**WHAT TO DO:**
Omit the images and reproduce the rest of the entries exactly.

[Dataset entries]
◆ ◆ ◆ ◆ ◆ ◆ ◆

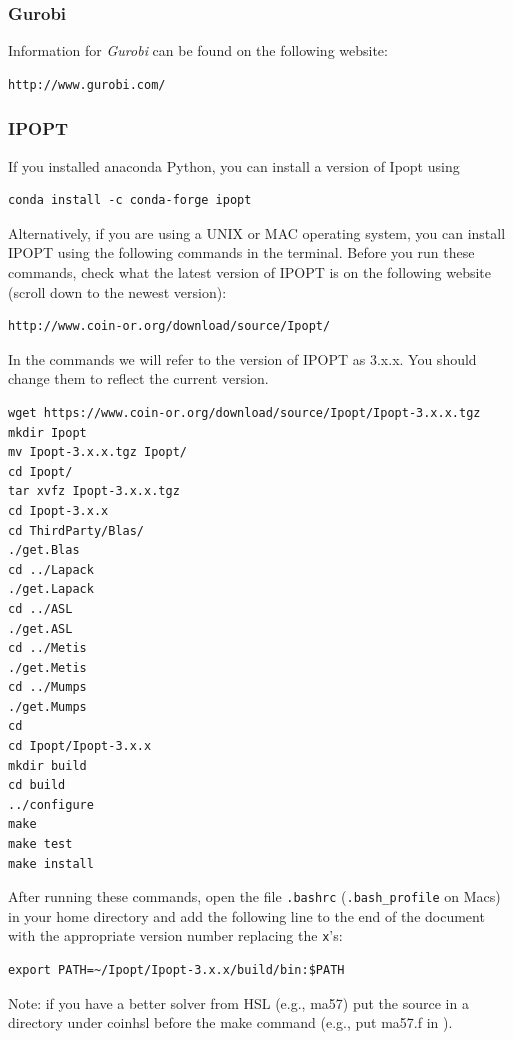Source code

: \documentclass[11pt]{article}
\begin{document}
\subsubsection{Gurobi}
Information for \textit{Gurobi} can be found on the following website:
\begin{verbatim}
http://www.gurobi.com/
\end{verbatim}

\subsubsection{IPOPT}

If you installed anaconda Python, you can install a version of Ipopt using

\begin{verbatim}
conda install -c conda-forge ipopt 
\end{verbatim}

Alternatively, if you are using a UNIX or MAC operating system, you can install IPOPT using the following commands in the terminal. Before you run these commands, check what the latest version of IPOPT is on the following website (scroll down to the newest version):
\begin{verbatim}
http://www.coin-or.org/download/source/Ipopt/
\end{verbatim}
In the commands we will refer to the version of IPOPT as 3.x.x. You should change them to reflect the current version.
\begin{framed}
\begin{verbatim}
wget https://www.coin-or.org/download/source/Ipopt/Ipopt-3.x.x.tgz
mkdir Ipopt 
mv Ipopt-3.x.x.tgz Ipopt/
cd Ipopt/
tar xvfz Ipopt-3.x.x.tgz
cd Ipopt-3.x.x
cd ThirdParty/Blas/
./get.Blas
cd ../Lapack
./get.Lapack
cd ../ASL
./get.ASL
cd ../Metis
./get.Metis
cd ../Mumps
./get.Mumps
cd
cd Ipopt/Ipopt-3.x.x
mkdir build
cd build
../configure
make
make test
make install
\end{verbatim}
\end{framed}
After running these commands, open the file \texttt{.bashrc} (\texttt{.bash\_profile} on Macs) in your home directory and add the following line to the end of the document with the appropriate version number replacing the \texttt{x}'s:
\begin{verbatim}
export PATH=~/Ipopt/Ipopt-3.x.x/build/bin:$PATH
\end{verbatim}
Note: if you have a better solver from HSL (e.g., ma57) put the source in a
directory under coinhsl before the make command (e.g., put ma57.f in
).
\end{document}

◆ ◆ ◆ ◆ ◆ ◆ ◆

**REPLY:**
Source code

: \documentclass[11pt]{article}
\begin{document}
\subsubsection{Gurobi}
Information for \textit{Gurobi} can be found on the following website:
\begin{verbatim}
http://www.gurobi.com/
\end{verbatim}

\subsubsection{IPOPT}

If you installed anaconda Python, you can install a version of Ipopt using

\begin{verbatim}
conda install -c conda-forge ipopt 
\end{verbatim}

Alternatively, if you are using a UNIX or MAC operating system, you can install IPOPT using the following commands in the terminal. Before you run these commands, check what the latest version of IPOPT is on the following website (scroll down to the newest version):
\begin{verbatim}
http://www.coin-or.org/download/source/Ipopt/
\end{verbatim}
In the commands we will refer to the version of IPOPT as 3.x.x. You should change them to reflect the current version.
\begin{framed}
\begin{verbatim}
wget https://www.coin-or.org/download/source/Ipopt/Ipopt-3.x.x.tgz
mkdir Ipopt 
mv Ipopt-3.x.x.tgz Ipopt/
cd Ipopt/
tar xvfz Ipopt-3.x.x.tgz
cd Ipopt-3.x.x
cd ThirdParty/Blas/
./get.Blas
cd ../Lapack
./get.Lapack
cd ../ASL
./get.ASL
cd ../Metis
./get.Metis
cd ../Mumps
./get.Mumps
cd
cd Ipopt/Ipopt-3.x.x
mkdir build
cd build
../configure
make
make test
make install
\end{verbatim}
\end{framed}
After running these commands, open the file \texttt{.bashrc} (\texttt{.bash\_profile} on Macs) in your home directory and add the following line to the end of the document with the appropriate version number replacing the \texttt{x}'s:
\begin{verbatim}
export PATH=~/Ipopt/Ipopt-3.x.x/build/bin:$PATH
\end{verbatim}
Note: if you have a better solver from HSL (e.g., ma57) put the source in a
directory under coinhsl before the make command (e.g., put ma57.f in
).
\end{document}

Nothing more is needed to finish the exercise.